What needs to be done: Take the material below and reproduce, word for word, only the lines from the line with "inicial de 0,25." through the line with "Por otro lado, tenemos".

* * * * *

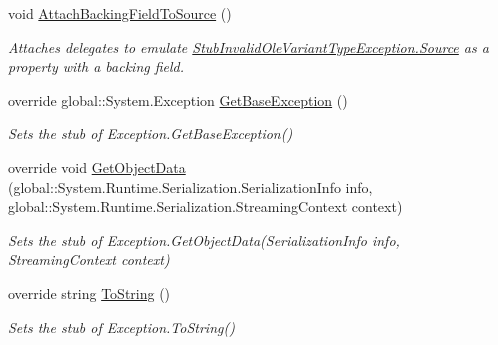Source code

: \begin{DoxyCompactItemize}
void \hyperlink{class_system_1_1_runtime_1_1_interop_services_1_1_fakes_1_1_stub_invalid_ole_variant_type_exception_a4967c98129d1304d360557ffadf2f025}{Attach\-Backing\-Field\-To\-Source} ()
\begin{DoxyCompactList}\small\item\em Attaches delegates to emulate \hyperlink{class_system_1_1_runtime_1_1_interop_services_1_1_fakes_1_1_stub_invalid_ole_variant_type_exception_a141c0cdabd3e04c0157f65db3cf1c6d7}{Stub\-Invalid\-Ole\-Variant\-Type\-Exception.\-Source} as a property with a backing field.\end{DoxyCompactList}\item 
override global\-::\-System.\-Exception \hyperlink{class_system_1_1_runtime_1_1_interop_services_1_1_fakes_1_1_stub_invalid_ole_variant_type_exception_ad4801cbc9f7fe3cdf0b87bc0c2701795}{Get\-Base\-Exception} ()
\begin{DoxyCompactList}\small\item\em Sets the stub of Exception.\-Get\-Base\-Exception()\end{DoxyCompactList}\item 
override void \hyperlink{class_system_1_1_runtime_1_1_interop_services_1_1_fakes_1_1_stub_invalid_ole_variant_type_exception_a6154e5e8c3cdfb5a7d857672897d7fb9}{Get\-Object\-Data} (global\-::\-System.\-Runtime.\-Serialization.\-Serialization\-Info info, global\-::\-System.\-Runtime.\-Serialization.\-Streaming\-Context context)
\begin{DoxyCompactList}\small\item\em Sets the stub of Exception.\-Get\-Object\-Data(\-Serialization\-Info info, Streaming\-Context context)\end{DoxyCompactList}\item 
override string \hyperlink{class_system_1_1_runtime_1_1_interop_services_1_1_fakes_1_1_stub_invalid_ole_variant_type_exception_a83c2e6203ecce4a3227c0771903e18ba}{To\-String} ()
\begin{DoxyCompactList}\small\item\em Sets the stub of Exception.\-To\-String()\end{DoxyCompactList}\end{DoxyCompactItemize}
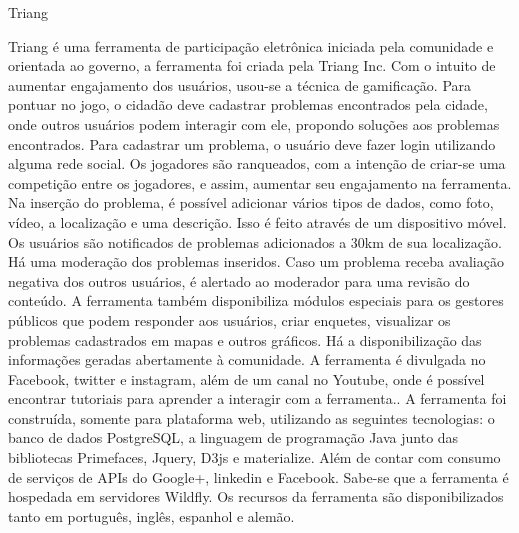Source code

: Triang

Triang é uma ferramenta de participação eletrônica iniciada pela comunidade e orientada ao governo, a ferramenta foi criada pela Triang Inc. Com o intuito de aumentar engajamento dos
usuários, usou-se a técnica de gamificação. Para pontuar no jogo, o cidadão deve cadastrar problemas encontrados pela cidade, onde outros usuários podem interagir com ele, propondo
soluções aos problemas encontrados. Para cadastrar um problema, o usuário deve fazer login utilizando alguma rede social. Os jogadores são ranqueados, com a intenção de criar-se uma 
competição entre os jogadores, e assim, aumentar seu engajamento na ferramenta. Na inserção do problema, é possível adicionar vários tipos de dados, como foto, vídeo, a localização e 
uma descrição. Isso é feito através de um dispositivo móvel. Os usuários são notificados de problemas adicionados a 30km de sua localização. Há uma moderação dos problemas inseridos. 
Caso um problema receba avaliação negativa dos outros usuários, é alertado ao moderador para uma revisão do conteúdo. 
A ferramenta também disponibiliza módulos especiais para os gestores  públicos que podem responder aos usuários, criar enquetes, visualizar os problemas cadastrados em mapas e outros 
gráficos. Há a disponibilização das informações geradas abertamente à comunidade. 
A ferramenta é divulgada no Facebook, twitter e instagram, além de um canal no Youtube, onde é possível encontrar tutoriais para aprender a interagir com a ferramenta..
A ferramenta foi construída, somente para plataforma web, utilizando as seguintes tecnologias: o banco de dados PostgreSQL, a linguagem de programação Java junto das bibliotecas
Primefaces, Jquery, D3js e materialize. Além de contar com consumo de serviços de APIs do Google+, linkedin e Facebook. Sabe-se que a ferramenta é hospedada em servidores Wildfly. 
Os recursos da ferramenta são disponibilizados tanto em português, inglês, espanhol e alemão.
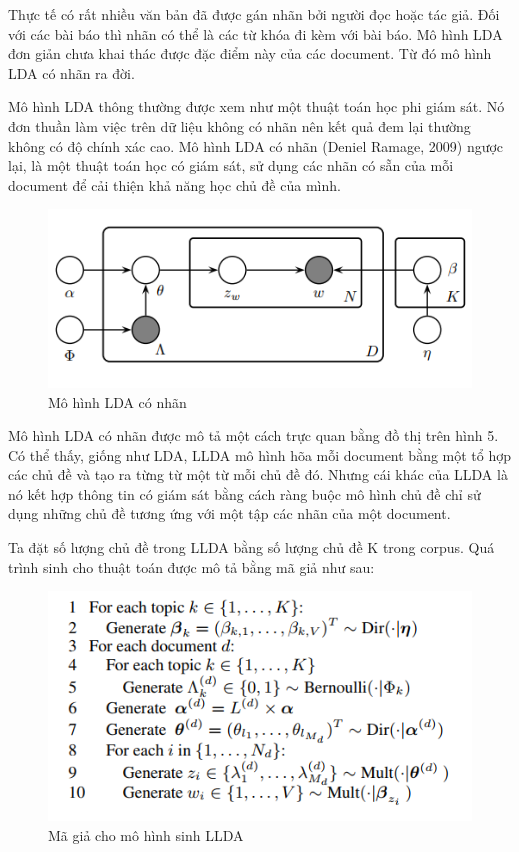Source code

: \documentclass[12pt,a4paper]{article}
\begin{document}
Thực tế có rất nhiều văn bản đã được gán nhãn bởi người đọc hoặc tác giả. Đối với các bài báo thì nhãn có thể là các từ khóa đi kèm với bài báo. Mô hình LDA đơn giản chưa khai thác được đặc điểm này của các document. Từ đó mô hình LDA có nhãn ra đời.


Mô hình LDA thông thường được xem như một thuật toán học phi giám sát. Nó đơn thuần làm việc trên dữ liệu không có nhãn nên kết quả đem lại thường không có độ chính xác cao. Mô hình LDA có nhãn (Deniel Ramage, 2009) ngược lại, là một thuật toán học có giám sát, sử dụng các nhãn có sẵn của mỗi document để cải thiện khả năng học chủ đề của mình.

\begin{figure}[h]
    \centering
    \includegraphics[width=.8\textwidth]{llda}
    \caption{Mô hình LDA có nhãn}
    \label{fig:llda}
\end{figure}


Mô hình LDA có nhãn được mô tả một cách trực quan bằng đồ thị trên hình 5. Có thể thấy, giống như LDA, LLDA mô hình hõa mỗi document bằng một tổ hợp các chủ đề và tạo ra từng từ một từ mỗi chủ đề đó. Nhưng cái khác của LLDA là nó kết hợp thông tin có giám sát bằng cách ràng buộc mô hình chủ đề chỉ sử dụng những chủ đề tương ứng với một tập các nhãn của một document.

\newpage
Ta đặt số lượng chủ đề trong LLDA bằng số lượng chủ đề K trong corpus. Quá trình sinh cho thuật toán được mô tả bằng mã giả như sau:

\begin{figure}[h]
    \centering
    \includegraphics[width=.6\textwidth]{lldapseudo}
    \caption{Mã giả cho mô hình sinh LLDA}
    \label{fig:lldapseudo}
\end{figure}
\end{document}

* * * * *

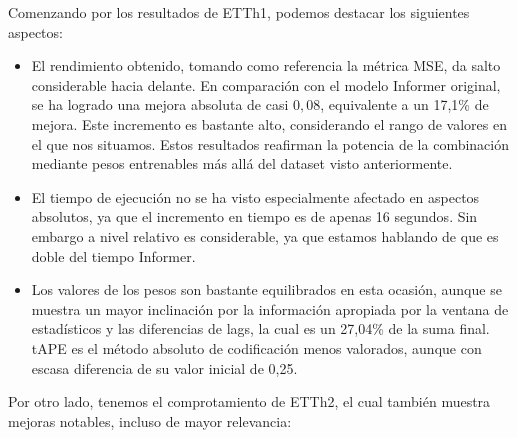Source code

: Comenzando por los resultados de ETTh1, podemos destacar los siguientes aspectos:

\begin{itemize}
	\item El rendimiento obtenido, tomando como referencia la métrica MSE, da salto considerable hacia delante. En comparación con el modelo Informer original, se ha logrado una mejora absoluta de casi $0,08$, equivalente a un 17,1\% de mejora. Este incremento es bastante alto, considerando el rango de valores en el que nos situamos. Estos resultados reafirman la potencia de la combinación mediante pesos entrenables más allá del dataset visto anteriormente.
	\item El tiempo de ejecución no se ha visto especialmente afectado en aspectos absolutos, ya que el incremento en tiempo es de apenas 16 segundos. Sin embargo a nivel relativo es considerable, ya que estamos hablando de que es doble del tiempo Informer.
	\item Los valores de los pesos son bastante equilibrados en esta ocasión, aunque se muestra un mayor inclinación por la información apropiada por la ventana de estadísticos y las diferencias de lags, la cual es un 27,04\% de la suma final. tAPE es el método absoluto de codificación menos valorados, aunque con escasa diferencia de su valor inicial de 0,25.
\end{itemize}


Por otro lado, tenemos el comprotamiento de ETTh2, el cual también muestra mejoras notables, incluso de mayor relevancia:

* * * * *

Answer box:
	\item Los valores de los pesos son bastante equilibrados en esta ocasión, aunque se muestra un mayor inclinación por la información apropiada por la ventana de estadísticos y las diferencias de lags, la cual es un 27,04\% de la suma final. tAPE es el método absoluto de codificación menos valorados, aunque con escasa diferencia de su valor inicial de 0,25.
\end{itemize}


Por otro lado, tenemos el comprotamiento de ETTh2, el cual también muestra mejoras notables, incluso de mayor relevancia:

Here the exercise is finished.